Carvin tried to downplay the risk that consumers would simply stop buying plans in the law’s health exchanges if the tax credits were cut off, claiming that these consumers would still be attracted to exchange plans by the fact that the exchanges offer “one-stop shopping” for people looking to buy insurance. He also claimed that Congress wasn’t worried about the risk of death spirals if the tax credits get cut off. According to Carvin, “there’s not a scintilla of legislative history suggesting that without subsidies, there will be a death spiral.”

Now let’s set the wayback machine for 2012, the last legal challenge to the ACA, when Carvin said the exact opposite:

But Carvin himself sang a very different tune three years ago. Indeed, Wednesday was not the first time he’s stood in the well of the Supreme Courtroom and asked the justices to gut the Affordable Care Act. Carvin was also one of the lead attorneys in NFIB v.
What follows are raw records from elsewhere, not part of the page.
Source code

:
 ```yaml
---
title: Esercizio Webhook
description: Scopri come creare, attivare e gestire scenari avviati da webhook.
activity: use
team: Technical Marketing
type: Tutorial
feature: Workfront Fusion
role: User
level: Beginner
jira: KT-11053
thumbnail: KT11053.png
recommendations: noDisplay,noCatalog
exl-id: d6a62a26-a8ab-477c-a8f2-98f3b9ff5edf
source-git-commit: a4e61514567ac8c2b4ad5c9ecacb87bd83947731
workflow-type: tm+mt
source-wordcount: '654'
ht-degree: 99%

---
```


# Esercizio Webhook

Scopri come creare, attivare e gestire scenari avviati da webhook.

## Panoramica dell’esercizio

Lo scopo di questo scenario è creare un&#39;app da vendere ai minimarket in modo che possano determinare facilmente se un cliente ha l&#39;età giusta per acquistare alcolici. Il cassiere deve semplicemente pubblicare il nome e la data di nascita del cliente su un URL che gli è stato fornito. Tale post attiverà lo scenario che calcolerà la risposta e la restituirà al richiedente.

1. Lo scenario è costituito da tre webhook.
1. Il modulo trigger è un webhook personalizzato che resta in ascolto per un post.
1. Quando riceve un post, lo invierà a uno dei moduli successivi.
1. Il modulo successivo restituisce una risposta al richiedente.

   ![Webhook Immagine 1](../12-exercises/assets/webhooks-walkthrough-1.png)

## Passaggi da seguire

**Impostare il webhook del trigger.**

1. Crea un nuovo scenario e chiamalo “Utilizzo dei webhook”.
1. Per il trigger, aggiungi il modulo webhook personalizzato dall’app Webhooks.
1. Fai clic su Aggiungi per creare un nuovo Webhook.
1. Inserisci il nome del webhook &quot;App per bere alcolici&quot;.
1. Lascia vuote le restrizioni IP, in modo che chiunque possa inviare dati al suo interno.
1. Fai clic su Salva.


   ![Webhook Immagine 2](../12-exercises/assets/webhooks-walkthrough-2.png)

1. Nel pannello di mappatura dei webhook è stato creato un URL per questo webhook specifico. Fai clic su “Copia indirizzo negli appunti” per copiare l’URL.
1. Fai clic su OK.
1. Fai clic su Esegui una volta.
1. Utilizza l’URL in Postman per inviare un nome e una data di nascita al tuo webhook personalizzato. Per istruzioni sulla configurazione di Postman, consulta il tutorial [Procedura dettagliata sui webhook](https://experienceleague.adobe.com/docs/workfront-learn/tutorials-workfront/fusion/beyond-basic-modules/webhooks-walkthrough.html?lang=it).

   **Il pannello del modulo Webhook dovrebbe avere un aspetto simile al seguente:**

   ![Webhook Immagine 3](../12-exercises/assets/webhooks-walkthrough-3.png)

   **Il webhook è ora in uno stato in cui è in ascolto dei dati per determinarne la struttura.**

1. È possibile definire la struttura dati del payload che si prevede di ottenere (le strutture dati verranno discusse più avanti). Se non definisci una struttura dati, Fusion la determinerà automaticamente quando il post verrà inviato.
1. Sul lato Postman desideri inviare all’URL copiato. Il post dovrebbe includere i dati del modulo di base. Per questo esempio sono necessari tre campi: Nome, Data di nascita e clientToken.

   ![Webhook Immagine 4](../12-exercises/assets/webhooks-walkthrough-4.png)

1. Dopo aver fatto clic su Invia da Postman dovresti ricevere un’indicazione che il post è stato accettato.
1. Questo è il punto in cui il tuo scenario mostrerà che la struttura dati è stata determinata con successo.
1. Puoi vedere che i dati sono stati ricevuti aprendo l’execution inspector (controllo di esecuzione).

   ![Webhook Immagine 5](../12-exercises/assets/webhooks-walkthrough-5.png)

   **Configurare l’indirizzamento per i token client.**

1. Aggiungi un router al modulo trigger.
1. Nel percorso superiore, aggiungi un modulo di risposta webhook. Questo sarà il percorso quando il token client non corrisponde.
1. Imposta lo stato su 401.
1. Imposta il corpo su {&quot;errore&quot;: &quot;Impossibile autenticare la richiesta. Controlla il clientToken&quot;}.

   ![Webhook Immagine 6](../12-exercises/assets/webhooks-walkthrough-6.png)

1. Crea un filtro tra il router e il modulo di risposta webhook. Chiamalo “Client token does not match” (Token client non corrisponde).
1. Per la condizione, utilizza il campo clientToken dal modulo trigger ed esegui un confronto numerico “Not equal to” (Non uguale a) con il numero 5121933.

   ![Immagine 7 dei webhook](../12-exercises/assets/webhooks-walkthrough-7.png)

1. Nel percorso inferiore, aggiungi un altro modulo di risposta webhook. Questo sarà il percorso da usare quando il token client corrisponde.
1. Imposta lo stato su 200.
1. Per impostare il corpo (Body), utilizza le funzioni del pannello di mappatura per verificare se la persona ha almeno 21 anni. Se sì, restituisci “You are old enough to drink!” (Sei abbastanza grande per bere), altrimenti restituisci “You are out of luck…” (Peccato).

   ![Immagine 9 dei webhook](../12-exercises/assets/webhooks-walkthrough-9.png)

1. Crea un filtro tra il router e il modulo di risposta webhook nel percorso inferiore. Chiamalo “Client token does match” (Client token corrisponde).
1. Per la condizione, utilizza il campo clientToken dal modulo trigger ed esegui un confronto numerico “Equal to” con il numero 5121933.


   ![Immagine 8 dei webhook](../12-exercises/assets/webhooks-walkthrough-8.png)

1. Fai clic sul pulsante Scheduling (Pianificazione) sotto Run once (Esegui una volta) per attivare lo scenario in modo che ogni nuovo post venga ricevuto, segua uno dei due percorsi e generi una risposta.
Sebelius, the first Supreme Court case attacking the law.

In a brief filed in NFIB, Carvin explained that “[w]ithout the subsidies driving demand within the exchanges, insurance companies would have absolutely no reason to offer their products through exchanges, where they are subject to far greater restrictions.” And, contrary to his more recent suggestion that Congress never envisioned any danger if the tax credits are cut off, Carvin wrote in 2012 that “the insurance exchanges cannot operate as intended by Congress absent those provisions.”

In a subsequent brief, Carvin elaborated that “the federal subsidies are the incentive to participate in the exchanges, and without those subsidies, there will be no mechanism to sustain the exchanges.” He also seemed to contradict his central claim that different states are treated differently depending on whether their exchange is operated by a state or the federal government. The Affordable Care Act, according to the Michael Carvin of 2012, “enables uniform and acceptable federal premium subsidies” (emphasis added).
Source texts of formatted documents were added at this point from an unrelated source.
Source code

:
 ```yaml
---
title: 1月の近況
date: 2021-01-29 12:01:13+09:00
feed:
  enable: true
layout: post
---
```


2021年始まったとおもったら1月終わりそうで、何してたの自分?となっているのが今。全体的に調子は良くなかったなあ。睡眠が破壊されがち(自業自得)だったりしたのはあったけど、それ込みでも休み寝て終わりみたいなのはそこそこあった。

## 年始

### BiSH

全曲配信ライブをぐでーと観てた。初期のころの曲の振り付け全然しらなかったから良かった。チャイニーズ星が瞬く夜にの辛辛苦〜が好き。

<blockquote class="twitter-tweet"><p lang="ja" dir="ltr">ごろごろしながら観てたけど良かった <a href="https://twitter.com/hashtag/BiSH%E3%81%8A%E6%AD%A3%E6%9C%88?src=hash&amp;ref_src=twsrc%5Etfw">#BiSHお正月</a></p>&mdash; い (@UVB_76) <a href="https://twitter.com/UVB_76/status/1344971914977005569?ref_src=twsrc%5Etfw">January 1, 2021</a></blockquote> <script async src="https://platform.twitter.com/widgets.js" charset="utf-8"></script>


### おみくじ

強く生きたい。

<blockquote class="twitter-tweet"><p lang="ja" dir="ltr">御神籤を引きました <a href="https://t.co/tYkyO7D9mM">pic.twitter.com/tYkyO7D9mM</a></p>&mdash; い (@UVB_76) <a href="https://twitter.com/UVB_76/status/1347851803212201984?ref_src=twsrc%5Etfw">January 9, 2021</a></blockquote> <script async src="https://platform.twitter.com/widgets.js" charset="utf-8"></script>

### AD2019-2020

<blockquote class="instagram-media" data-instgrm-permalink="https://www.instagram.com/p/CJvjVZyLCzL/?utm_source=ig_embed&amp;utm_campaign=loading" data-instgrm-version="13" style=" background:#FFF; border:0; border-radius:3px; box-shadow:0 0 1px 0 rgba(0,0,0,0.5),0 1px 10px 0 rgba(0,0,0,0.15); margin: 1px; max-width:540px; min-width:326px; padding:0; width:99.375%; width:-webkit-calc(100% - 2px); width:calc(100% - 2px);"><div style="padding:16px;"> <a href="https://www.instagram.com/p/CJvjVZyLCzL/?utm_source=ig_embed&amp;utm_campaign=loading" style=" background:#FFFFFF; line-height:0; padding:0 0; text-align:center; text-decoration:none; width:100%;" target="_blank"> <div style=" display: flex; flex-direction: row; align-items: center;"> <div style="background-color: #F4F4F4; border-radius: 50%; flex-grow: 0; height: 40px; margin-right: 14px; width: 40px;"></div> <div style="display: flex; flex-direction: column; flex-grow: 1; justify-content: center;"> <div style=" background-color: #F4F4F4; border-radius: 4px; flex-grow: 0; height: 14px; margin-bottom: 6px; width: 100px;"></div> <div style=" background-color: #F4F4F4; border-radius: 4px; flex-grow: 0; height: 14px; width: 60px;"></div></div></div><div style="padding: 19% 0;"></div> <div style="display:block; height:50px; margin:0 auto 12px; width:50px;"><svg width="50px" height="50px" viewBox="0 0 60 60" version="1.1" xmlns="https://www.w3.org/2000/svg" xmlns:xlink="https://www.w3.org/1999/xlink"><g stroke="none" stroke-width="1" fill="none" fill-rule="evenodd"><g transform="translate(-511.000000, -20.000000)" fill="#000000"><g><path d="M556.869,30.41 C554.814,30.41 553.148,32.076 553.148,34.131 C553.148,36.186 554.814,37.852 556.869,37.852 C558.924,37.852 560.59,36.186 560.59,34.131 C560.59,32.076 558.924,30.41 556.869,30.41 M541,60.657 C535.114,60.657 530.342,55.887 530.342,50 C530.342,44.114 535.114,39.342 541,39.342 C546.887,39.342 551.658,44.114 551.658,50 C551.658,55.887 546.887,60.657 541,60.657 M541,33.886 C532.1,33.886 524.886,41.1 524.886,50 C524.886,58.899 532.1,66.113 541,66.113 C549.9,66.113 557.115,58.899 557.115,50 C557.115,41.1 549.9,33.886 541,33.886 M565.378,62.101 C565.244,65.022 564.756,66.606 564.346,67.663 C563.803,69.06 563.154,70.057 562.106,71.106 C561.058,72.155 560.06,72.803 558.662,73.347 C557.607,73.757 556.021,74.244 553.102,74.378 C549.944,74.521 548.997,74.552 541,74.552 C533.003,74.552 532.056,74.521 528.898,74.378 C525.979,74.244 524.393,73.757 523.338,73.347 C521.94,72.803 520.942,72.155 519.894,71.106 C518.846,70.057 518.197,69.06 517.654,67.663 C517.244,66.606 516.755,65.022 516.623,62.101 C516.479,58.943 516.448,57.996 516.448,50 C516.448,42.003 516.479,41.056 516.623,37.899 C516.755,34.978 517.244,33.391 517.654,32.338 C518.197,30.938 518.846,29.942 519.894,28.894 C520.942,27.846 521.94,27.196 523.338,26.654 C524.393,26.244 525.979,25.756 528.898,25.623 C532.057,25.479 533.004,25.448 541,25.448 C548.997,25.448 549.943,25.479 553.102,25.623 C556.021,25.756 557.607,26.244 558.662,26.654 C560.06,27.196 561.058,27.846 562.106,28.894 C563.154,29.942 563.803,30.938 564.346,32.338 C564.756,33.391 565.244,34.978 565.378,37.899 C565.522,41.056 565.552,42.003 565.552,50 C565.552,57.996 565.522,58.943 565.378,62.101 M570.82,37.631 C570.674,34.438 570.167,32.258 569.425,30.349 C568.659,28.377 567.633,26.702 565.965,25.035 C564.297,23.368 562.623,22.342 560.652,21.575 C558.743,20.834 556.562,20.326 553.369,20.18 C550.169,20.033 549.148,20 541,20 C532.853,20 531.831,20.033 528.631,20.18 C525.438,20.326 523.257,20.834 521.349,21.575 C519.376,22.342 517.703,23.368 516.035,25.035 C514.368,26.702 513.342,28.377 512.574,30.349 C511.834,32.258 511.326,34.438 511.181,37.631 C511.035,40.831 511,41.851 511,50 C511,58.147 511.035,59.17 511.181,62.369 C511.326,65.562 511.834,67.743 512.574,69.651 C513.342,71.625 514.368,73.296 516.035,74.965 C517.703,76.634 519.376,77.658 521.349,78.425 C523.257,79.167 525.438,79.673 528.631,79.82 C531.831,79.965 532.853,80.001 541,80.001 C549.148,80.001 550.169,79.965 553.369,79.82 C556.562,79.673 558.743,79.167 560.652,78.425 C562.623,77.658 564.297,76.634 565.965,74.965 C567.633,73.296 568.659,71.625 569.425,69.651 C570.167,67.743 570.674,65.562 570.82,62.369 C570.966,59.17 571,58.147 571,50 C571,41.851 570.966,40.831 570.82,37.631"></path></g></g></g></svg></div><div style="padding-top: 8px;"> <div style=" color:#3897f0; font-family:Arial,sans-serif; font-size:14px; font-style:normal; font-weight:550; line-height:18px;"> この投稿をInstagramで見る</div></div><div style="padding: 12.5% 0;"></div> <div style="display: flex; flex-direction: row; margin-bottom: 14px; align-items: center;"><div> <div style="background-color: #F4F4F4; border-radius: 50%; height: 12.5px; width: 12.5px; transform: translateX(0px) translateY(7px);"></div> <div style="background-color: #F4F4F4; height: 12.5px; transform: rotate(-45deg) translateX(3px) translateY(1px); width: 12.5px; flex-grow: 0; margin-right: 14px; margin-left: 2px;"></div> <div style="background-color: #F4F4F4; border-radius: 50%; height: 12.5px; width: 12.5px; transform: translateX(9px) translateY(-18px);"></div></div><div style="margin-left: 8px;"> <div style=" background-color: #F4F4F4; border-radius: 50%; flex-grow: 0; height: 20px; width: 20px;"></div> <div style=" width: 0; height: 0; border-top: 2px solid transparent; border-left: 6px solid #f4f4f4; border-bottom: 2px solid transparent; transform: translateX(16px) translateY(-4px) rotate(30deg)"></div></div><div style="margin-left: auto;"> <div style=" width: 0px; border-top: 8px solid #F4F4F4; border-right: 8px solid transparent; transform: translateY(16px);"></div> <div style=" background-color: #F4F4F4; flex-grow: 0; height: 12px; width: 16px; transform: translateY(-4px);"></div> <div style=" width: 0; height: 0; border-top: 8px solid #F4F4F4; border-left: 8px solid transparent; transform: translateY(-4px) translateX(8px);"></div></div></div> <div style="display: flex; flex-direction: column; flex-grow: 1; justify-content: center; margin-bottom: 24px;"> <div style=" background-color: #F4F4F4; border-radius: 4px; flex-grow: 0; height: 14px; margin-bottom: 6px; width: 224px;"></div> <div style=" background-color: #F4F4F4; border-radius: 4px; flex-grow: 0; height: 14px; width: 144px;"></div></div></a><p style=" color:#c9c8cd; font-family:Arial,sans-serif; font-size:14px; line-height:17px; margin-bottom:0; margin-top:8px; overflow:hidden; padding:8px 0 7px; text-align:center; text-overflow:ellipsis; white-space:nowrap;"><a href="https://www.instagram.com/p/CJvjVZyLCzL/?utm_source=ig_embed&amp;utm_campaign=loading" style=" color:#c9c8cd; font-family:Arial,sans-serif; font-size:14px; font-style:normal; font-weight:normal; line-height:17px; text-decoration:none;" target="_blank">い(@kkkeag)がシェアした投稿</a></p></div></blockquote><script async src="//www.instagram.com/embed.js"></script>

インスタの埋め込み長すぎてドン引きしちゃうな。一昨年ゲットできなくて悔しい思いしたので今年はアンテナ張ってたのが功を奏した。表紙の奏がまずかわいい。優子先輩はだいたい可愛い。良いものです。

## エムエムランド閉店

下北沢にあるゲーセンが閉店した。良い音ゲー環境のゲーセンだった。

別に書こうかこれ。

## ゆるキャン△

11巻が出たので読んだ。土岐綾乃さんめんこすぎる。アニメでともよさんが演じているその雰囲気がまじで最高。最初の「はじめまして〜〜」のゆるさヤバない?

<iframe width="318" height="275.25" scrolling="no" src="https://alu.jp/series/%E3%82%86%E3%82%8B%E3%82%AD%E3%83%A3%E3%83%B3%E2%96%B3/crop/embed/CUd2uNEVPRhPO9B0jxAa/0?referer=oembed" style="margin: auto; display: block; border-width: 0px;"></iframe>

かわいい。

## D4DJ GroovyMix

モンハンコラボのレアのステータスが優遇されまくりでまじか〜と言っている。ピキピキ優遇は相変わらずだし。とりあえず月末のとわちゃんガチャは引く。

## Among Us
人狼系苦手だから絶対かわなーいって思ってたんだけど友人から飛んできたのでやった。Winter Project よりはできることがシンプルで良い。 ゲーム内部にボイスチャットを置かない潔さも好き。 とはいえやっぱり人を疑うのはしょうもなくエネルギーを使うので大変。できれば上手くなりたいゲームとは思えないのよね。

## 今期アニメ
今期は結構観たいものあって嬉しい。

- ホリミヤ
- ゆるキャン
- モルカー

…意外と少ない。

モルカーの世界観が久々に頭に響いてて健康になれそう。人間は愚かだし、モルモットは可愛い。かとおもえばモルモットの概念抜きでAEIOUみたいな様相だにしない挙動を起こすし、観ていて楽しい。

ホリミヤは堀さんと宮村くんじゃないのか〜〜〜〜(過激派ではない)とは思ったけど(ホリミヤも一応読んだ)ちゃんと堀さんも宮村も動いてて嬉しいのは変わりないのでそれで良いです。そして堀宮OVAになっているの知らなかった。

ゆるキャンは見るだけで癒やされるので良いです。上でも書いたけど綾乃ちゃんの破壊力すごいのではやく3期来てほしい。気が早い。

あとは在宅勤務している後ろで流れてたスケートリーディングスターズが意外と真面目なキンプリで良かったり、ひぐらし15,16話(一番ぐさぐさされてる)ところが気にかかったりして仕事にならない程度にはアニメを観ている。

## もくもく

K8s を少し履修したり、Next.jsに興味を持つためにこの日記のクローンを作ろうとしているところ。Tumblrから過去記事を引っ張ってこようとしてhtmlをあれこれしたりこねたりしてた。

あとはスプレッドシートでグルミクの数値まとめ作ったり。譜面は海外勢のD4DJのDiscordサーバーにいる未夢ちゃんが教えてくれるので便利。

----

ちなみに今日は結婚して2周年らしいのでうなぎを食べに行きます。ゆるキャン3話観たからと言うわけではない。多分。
This whole case is ridiculous. Absolutely no one, advocates or opponents of the ACA, believed when that law passed that it did not intend to provide subsidies to those who get insurance through federal exchanges rather than state ones. In fact, those who opposed the ACA argued that those subsidies would be massively expensive because they went to every eligible person who got insurance under the ACA. Now suddenly they want this strained and out of context reading of the law because it suits their goals.